In the Theravada school (which is the main school in my home country of Thailand), it is very hard to find any vegetarian restaurants or vegetarians. There are certain times of the year when one might be inclined to practice being a vegetarian. There is a popular festival in Bangkok's Chinatown district that is devoted to the Bodhisattva Kuan Yin, and many devotees will give up eating meat for the duration of the festival (about ten days, usually around October).
Another time when you are likely to see the largest number of Thai Buddhists take up vegetarianism is in the period known as "Khao Phansaa," which is sometimes translated as "entering the season" or "entering the year." It is the time of the "rainy season" in Thailand when monks are expected to remain at the temples. It generally marks the "start of the year" for Buddhist monks. Often some particularly devoted Theravada Buddhists will observe this time of year by restricting their diet to only certain vegetables.
But walk into most any Thai restaurant - either in Thailand, or somewhere in North America or Europe - and you are bound to be confronted by plenty of meat dishes, no matter what time of year or which particular religious festival is taking place.

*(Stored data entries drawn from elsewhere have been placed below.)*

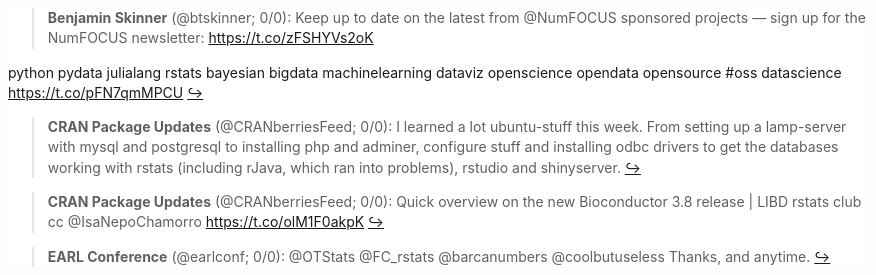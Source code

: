 


> **Benjamin Skinner** (@btskinner; 0/0): Keep up to date on the latest from @NumFOCUS sponsored projects — sign up for the NumFOCUS newsletter: https://t.co/zFSHYVs2oK
>
python pydata julialang rstats bayesian bigdata machinelearning dataviz openscience opendata opensource #oss datascience https://t.co/pFN7qmMPCU  [&#8618;](https://twitter.com/dataandme/status/1058445230607925248)




> **CRAN Package Updates** (@CRANberriesFeed; 0/0): I learned a lot ubuntu-stuff this week. From setting up a lamp-server with mysql and postgresql to installing php and adminer, configure stuff and installing odbc drivers to get the databases working with rstats (including rJava, which ran into problems), rstudio and shinyserver.  [&#8618;](https://twitter.com/dataandme/status/1058433095165272065)




> **CRAN Package Updates** (@CRANberriesFeed; 0/0): Quick overview on the new Bioconductor 3.8 release | LIBD rstats club cc ⁦@IsaNepoChamorro⁩  https://t.co/olM1F0akpK  [&#8618;](https://twitter.com/dataandme/status/1058430023571566592)




> **EARL Conference** (@earlconf; 0/0): @OTStats @FC_rstats @barcanumbers @coolbutuseless Thanks, and anytime.  [&#8618;](https://twitter.com/dataandme/status/1058411902978740224)




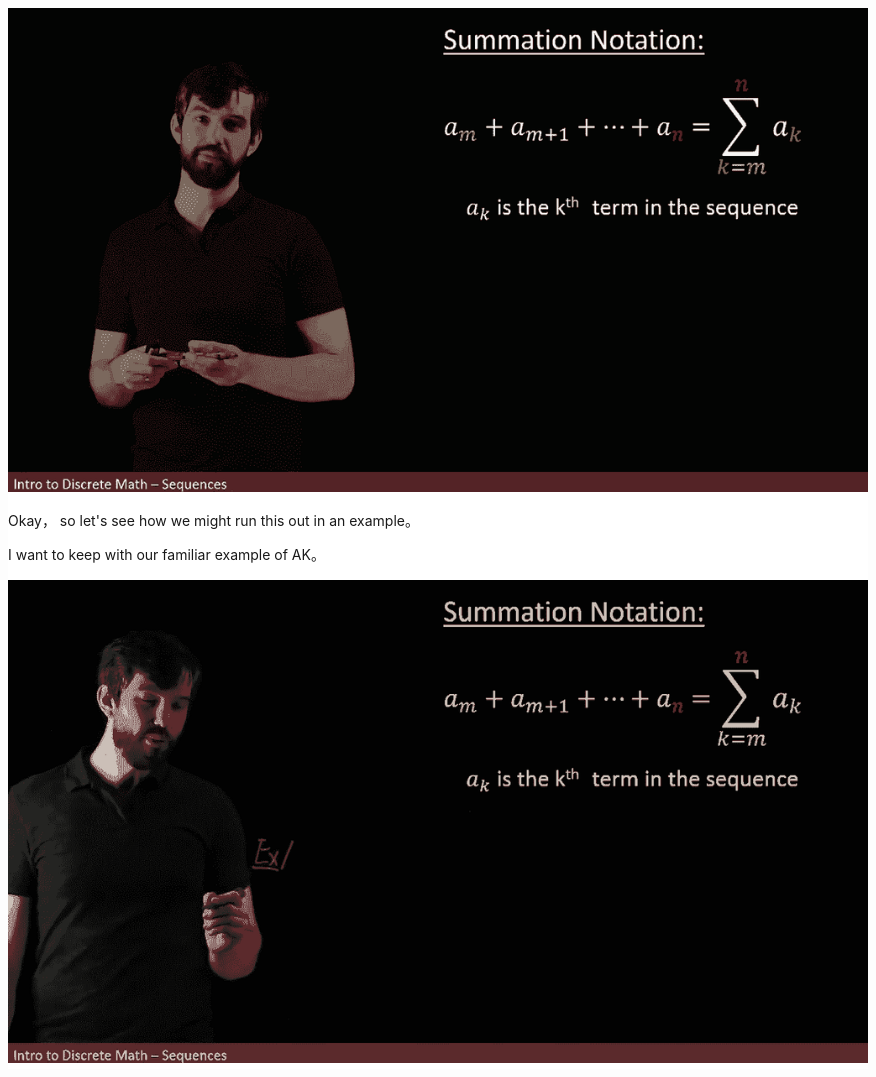 ![](img/2562e09f0aafe40a09eb6f0f8098809a_33.png)

Okay， so let's see how we might run this out in an example。

I want to keep with our familiar example of AK。

![](img/2562e09f0aafe40a09eb6f0f8098809a_35.png)
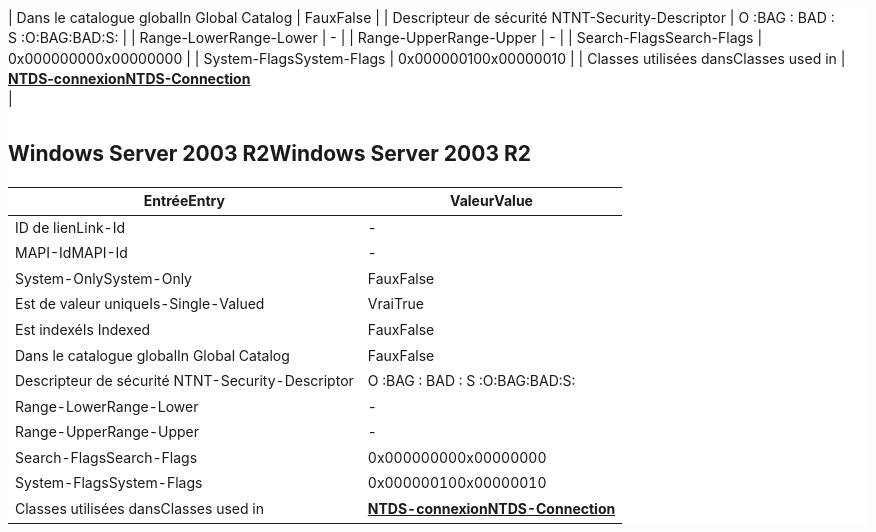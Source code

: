 | <span data-ttu-id="7d010-187">Dans le catalogue global</span><span class="sxs-lookup"><span data-stu-id="7d010-187">In Global Catalog</span></span>      | <span data-ttu-id="7d010-188">Faux</span><span class="sxs-lookup"><span data-stu-id="7d010-188">False</span></span>                                                  |
| <span data-ttu-id="7d010-189">Descripteur de sécurité NT</span><span class="sxs-lookup"><span data-stu-id="7d010-189">NT-Security-Descriptor</span></span> | <span data-ttu-id="7d010-190">O :BAG : BAD : S :</span><span class="sxs-lookup"><span data-stu-id="7d010-190">O:BAG:BAD:S:</span></span>                                           |
| <span data-ttu-id="7d010-191">Range-Lower</span><span class="sxs-lookup"><span data-stu-id="7d010-191">Range-Lower</span></span>            | \-                                                     |
| <span data-ttu-id="7d010-192">Range-Upper</span><span class="sxs-lookup"><span data-stu-id="7d010-192">Range-Upper</span></span>            | \-                                                     |
| <span data-ttu-id="7d010-193">Search-Flags</span><span class="sxs-lookup"><span data-stu-id="7d010-193">Search-Flags</span></span>           | <span data-ttu-id="7d010-194">0x00000000</span><span class="sxs-lookup"><span data-stu-id="7d010-194">0x00000000</span></span>                                             |
| <span data-ttu-id="7d010-195">System-Flags</span><span class="sxs-lookup"><span data-stu-id="7d010-195">System-Flags</span></span>           | <span data-ttu-id="7d010-196">0x00000010</span><span class="sxs-lookup"><span data-stu-id="7d010-196">0x00000010</span></span>                                             |
| <span data-ttu-id="7d010-197">Classes utilisées dans</span><span class="sxs-lookup"><span data-stu-id="7d010-197">Classes used in</span></span>        | [<span data-ttu-id="7d010-198">**NTDS-connexion**</span><span class="sxs-lookup"><span data-stu-id="7d010-198">**NTDS-Connection**</span></span>](c-ntdsconnection.md)<br/> |



## <a name="windows-server-2003-r2"></a><span data-ttu-id="7d010-199">Windows Server 2003 R2</span><span class="sxs-lookup"><span data-stu-id="7d010-199">Windows Server 2003 R2</span></span>



| <span data-ttu-id="7d010-200">Entrée</span><span class="sxs-lookup"><span data-stu-id="7d010-200">Entry</span></span> | <span data-ttu-id="7d010-201">Valeur</span><span class="sxs-lookup"><span data-stu-id="7d010-201">Value</span></span> |
|------------------------|--------------------------------------------------------|
| <span data-ttu-id="7d010-202">ID de lien</span><span class="sxs-lookup"><span data-stu-id="7d010-202">Link-Id</span></span>                | \-                                                     |
| <span data-ttu-id="7d010-203">MAPI-Id</span><span class="sxs-lookup"><span data-stu-id="7d010-203">MAPI-Id</span></span>                | \-                                                     |
| <span data-ttu-id="7d010-204">System-Only</span><span class="sxs-lookup"><span data-stu-id="7d010-204">System-Only</span></span>            | <span data-ttu-id="7d010-205">Faux</span><span class="sxs-lookup"><span data-stu-id="7d010-205">False</span></span>                                                  |
| <span data-ttu-id="7d010-206">Est de valeur unique</span><span class="sxs-lookup"><span data-stu-id="7d010-206">Is-Single-Valued</span></span>       | <span data-ttu-id="7d010-207">Vrai</span><span class="sxs-lookup"><span data-stu-id="7d010-207">True</span></span>                                                   |
| <span data-ttu-id="7d010-208">Est indexé</span><span class="sxs-lookup"><span data-stu-id="7d010-208">Is Indexed</span></span>             | <span data-ttu-id="7d010-209">Faux</span><span class="sxs-lookup"><span data-stu-id="7d010-209">False</span></span>                                                  |
| <span data-ttu-id="7d010-210">Dans le catalogue global</span><span class="sxs-lookup"><span data-stu-id="7d010-210">In Global Catalog</span></span>      | <span data-ttu-id="7d010-211">Faux</span><span class="sxs-lookup"><span data-stu-id="7d010-211">False</span></span>                                                  |
| <span data-ttu-id="7d010-212">Descripteur de sécurité NT</span><span class="sxs-lookup"><span data-stu-id="7d010-212">NT-Security-Descriptor</span></span> | <span data-ttu-id="7d010-213">O :BAG : BAD : S :</span><span class="sxs-lookup"><span data-stu-id="7d010-213">O:BAG:BAD:S:</span></span>                                           |
| <span data-ttu-id="7d010-214">Range-Lower</span><span class="sxs-lookup"><span data-stu-id="7d010-214">Range-Lower</span></span>            | \-                                                     |
| <span data-ttu-id="7d010-215">Range-Upper</span><span class="sxs-lookup"><span data-stu-id="7d010-215">Range-Upper</span></span>            | \-                                                     |
| <span data-ttu-id="7d010-216">Search-Flags</span><span class="sxs-lookup"><span data-stu-id="7d010-216">Search-Flags</span></span>           | <span data-ttu-id="7d010-217">0x00000000</span><span class="sxs-lookup"><span data-stu-id="7d010-217">0x00000000</span></span>                                             |
| <span data-ttu-id="7d010-218">System-Flags</span><span class="sxs-lookup"><span data-stu-id="7d010-218">System-Flags</span></span>           | <span data-ttu-id="7d010-219">0x00000010</span><span class="sxs-lookup"><span data-stu-id="7d010-219">0x00000010</span></span>                                             |
| <span data-ttu-id="7d010-220">Classes utilisées dans</span><span class="sxs-lookup"><span data-stu-id="7d010-220">Classes used in</span></span>        | [<span data-ttu-id="7d010-221">**NTDS-connexion**</span><span class="sxs-lookup"><span data-stu-id="7d010-221">**NTDS-Connection**</span></span>](c-ntdsconnection.md)<br/> |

On the other hand, it is important to remember that Southeast Asia does not have a monopoly on Buddhism and Buddhists. There are two main schools of Buddhism; Theravada, known as "Way of the Elders," which is common in southeast Asia, and Mahayana, known as "The Great Vehicle," which is the school found most often in India and China, Japan, Tibet, Korea, Nepal and Bhutan.
In the Mahayana school there are numerous different lineages, And each lineage might have their own rules concerning what their followers diet should be. So you are more likely to find Buddhist vegetarians who follow lineages in the Mahayana school of Buddhism. As an example, some of my favorite Chinese restaurants in America have a large section of their menus devoted to vegetarian food. One really popular plate is known as "Buddha's Delight," which is a plate of stir-fried vegetables, with fried tofu serving as a substitute for meat.
So in summary, no, you don't have to be a vegetarian to be a Buddhist in all schools and lineages of Buddhism, but there are certain lineages in the Mahayana school that DO expect you to be a vegetarian, and since the Mahayana school is more widely known in the West that the Theravada school, that has probably led to the confusion that ALL Buddhists are vegetarians.